Der Zionismus bot sich selbst als Lösung für den Antisemitismus an,
wurde aber zum Hauptgrund für dessen anhaltende Präsenz.
Ilan Pappé
Liebe Leserinnen und Leser
Ein bizarres Bild bot sich damals in der israelischen Negev-Wüste: Erstens die Felder und Treibhäuser mit Tomaten, Peperoni, Melonen, Trauben und vielem mehr. Dann die Feldarbeiter: Gruppen von etwa zehn vollständig verhüllter kleineren Menschen zusammen mit zwei oder drei kurzärmligen grösseren. Ich gehörte zu letzteren: Westliche Abenteurer und allenfalls ein Israeli, der Landwirt.
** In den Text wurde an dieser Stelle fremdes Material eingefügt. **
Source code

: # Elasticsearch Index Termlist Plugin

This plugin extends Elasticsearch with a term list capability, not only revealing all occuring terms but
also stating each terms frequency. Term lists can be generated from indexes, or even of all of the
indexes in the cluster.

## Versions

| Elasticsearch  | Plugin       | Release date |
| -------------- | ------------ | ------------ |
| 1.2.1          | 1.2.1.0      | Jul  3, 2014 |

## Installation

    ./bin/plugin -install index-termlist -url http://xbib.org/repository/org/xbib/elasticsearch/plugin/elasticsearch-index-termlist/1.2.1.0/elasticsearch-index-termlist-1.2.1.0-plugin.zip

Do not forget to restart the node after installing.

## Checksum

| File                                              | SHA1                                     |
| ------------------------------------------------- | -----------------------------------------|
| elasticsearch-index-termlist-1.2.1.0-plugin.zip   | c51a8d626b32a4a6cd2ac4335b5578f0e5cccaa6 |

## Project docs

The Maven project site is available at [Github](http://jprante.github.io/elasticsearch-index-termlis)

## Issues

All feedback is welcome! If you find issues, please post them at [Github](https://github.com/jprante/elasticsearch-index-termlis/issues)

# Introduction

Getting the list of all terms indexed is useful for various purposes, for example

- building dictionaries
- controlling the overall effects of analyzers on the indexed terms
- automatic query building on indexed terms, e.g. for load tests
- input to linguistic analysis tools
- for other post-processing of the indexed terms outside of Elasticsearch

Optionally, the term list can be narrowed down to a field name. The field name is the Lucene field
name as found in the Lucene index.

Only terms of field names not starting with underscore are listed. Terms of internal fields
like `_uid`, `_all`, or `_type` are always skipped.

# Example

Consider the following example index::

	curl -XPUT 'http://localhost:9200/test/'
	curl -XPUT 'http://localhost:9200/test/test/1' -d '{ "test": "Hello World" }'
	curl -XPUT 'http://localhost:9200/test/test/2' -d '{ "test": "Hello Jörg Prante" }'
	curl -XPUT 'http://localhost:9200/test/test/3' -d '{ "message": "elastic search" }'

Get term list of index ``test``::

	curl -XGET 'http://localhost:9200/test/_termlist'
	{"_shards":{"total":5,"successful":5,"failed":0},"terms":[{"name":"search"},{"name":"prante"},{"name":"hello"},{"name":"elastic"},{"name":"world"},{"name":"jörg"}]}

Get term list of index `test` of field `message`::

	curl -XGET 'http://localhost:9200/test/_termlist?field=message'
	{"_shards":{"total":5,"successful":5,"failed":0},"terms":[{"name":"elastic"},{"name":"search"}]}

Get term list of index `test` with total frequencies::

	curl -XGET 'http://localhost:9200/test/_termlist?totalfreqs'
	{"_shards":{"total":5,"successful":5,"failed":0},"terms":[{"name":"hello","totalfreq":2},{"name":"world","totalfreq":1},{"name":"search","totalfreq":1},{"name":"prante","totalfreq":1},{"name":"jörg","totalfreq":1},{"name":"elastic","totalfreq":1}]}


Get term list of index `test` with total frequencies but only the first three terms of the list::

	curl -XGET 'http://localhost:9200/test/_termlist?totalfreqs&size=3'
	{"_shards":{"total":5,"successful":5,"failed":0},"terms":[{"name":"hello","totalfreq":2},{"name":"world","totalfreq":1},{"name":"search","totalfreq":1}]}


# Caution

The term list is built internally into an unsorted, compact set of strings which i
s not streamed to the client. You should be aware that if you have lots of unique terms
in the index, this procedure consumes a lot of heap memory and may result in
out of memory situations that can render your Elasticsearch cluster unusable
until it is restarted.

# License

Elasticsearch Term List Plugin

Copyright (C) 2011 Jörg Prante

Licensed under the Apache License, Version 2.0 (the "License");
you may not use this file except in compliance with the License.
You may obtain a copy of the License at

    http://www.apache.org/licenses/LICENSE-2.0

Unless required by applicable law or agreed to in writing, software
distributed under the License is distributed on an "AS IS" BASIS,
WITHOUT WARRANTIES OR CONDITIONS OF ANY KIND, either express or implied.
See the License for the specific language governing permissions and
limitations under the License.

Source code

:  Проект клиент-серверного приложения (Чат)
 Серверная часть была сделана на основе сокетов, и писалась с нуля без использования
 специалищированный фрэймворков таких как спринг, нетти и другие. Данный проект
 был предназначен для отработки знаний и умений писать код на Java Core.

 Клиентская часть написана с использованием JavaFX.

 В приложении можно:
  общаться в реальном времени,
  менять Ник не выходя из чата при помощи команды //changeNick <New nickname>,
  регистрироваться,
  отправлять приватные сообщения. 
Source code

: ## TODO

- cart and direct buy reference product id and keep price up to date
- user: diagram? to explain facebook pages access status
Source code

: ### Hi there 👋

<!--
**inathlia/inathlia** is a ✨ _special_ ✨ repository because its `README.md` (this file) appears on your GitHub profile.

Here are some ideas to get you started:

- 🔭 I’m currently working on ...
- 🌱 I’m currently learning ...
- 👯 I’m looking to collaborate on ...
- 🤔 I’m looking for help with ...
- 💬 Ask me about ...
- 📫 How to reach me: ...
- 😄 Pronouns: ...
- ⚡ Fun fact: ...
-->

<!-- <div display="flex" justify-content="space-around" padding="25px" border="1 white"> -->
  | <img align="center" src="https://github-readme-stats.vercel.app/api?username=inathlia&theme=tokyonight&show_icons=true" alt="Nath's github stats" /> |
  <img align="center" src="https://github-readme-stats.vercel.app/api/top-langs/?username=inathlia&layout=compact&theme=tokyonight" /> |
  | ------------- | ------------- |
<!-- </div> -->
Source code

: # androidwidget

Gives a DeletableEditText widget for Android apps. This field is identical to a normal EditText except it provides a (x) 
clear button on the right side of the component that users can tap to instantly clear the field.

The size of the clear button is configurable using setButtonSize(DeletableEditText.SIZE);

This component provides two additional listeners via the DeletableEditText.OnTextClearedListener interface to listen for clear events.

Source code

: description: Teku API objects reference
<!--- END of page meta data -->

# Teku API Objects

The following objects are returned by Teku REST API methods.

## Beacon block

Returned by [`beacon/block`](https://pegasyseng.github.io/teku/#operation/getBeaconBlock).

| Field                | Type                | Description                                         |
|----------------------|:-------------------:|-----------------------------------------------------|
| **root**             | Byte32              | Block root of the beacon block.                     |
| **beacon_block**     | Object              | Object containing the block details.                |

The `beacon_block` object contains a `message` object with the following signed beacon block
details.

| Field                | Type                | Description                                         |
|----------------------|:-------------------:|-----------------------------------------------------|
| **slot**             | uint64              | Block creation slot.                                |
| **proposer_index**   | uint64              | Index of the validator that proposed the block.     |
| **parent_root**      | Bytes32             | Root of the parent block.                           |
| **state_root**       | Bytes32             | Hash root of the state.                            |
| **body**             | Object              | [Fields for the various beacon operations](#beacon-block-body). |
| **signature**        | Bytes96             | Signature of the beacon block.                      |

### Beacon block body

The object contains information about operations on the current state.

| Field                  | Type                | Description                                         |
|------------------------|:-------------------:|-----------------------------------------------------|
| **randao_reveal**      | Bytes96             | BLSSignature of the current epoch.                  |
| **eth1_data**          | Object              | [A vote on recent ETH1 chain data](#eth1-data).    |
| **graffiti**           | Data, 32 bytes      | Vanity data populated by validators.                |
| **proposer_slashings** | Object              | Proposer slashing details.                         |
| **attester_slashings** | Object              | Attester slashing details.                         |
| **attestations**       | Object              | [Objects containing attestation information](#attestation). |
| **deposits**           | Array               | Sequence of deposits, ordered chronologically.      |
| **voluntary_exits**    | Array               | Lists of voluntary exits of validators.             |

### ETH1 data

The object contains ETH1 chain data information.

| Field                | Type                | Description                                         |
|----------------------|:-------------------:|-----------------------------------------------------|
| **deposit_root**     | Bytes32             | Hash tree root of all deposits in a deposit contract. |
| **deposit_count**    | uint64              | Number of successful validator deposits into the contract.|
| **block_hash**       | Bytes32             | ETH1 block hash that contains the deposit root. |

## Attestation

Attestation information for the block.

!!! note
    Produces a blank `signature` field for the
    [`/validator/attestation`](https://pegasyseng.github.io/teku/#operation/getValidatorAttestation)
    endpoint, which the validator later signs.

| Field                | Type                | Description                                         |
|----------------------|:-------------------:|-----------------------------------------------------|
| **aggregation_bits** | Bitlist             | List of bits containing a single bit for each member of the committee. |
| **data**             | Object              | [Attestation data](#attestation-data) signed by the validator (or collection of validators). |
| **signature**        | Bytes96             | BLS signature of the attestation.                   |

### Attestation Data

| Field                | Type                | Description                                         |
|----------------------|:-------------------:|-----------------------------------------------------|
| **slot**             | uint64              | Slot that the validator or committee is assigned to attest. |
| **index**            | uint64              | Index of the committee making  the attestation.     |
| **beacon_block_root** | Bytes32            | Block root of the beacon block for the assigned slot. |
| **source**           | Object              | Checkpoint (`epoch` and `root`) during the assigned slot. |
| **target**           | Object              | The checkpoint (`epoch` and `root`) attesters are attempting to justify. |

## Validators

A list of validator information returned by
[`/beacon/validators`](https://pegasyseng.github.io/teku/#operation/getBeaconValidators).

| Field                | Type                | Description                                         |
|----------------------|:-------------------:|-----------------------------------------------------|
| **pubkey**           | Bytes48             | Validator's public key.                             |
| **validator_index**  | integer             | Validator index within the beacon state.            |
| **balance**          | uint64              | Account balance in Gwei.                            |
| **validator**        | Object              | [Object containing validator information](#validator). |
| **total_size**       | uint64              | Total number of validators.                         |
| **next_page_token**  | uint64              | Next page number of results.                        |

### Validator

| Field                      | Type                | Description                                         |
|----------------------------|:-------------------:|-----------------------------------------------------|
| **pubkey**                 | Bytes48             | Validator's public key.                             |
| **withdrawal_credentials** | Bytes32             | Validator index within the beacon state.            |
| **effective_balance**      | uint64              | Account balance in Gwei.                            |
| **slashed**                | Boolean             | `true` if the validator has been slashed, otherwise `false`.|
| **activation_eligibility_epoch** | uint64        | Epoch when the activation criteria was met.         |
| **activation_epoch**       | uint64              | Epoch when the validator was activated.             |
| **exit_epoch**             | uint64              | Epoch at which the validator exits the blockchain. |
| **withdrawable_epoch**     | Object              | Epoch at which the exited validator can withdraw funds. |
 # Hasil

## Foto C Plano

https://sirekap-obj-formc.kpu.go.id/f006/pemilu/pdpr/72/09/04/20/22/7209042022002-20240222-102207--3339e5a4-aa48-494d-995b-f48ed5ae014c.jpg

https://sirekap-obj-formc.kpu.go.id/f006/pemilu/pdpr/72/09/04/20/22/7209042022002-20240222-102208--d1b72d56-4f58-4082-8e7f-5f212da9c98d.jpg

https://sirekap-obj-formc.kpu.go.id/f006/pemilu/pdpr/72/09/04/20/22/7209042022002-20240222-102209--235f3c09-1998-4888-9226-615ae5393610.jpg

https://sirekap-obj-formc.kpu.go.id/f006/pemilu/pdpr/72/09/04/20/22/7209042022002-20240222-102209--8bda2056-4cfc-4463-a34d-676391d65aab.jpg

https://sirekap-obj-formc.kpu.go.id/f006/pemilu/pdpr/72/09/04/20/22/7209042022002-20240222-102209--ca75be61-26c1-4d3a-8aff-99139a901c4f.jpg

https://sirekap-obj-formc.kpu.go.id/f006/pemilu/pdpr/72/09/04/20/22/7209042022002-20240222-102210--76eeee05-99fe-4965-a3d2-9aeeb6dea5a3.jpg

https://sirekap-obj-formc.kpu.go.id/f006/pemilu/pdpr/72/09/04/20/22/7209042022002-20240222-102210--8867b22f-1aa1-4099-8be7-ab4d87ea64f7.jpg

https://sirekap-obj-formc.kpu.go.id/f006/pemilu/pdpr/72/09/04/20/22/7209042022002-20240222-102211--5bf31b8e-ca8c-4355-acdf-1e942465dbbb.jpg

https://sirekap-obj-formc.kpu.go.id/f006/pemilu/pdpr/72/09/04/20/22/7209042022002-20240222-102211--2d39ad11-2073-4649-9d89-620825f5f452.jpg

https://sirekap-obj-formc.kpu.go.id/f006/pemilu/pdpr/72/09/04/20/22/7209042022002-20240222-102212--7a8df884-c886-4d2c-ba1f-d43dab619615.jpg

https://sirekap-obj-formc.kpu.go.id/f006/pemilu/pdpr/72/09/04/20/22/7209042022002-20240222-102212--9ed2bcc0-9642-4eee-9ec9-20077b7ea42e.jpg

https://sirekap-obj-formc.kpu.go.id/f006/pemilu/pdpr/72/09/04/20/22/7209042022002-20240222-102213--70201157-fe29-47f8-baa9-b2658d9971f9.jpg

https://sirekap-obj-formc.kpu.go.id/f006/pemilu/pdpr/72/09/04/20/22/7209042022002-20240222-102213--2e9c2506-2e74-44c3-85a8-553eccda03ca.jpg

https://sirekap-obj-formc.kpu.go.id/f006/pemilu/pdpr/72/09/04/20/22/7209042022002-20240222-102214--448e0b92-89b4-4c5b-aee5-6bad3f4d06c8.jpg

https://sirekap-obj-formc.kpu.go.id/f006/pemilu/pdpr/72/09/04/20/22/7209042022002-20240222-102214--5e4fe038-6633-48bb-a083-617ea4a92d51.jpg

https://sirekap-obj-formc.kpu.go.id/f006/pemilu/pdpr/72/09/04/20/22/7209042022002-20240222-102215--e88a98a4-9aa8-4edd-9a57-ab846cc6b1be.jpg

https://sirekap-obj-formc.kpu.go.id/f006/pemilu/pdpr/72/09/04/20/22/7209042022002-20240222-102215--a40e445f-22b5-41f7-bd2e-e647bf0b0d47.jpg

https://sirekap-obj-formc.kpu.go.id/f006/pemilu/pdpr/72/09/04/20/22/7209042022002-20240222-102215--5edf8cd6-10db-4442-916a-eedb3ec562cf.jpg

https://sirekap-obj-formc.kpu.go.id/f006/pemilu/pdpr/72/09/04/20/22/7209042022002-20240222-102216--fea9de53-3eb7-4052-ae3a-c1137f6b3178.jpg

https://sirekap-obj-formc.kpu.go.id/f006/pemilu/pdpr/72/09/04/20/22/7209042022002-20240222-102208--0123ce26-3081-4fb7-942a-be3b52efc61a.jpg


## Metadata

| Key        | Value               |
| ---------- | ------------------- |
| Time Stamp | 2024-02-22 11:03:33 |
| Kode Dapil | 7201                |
Die verhüllten waren Thailänder, sogar ihre Gesichter deckten sie ab, um Sonnenbräune zu vermeiden. Eine dunkle Hautfarbe gilt in Asien nämlich als Merkmal tieferer sozialer Schichten.
Die Szene spielte sich 1991 im Moshav Paran ab. Moshavim sind kleine genossenschaftliche Agrargemeinschaften, ähnlich den Kibbuzim. Der Unterschied dazu ist, dass Privatbesitz erlaubt ist. Auswärtige arbeiten zudem mehr und sie erhalten keine Kost, nur Logis, dafür im Gegensatz zu den Gastarbeitern eines Kibbuzim eine Bezahlung, wenn auch nicht viel.
So erfuhr ich, dass Israel mit Thailand ein informelles Abkommen hatte, das es Thailändern ermöglichte, im Heiligen Land in der Landwirtschaft tätig zu sein. Wie die Financial Times mitteilt, wurde die «Pipeline» 2011 mit dem als Thailand-Israel Cooperation on the Placement of Workers (TIC Project) bekannten Abkommen formalisiert. 2013 wurde es umgesetzt. Schon in den 80er Jahren handelte es sich laut Experten um eine «strategische Entscheidung», palästinensische Arbeitskräfte zu ersetzten um die Abhängigkeit zu verringern.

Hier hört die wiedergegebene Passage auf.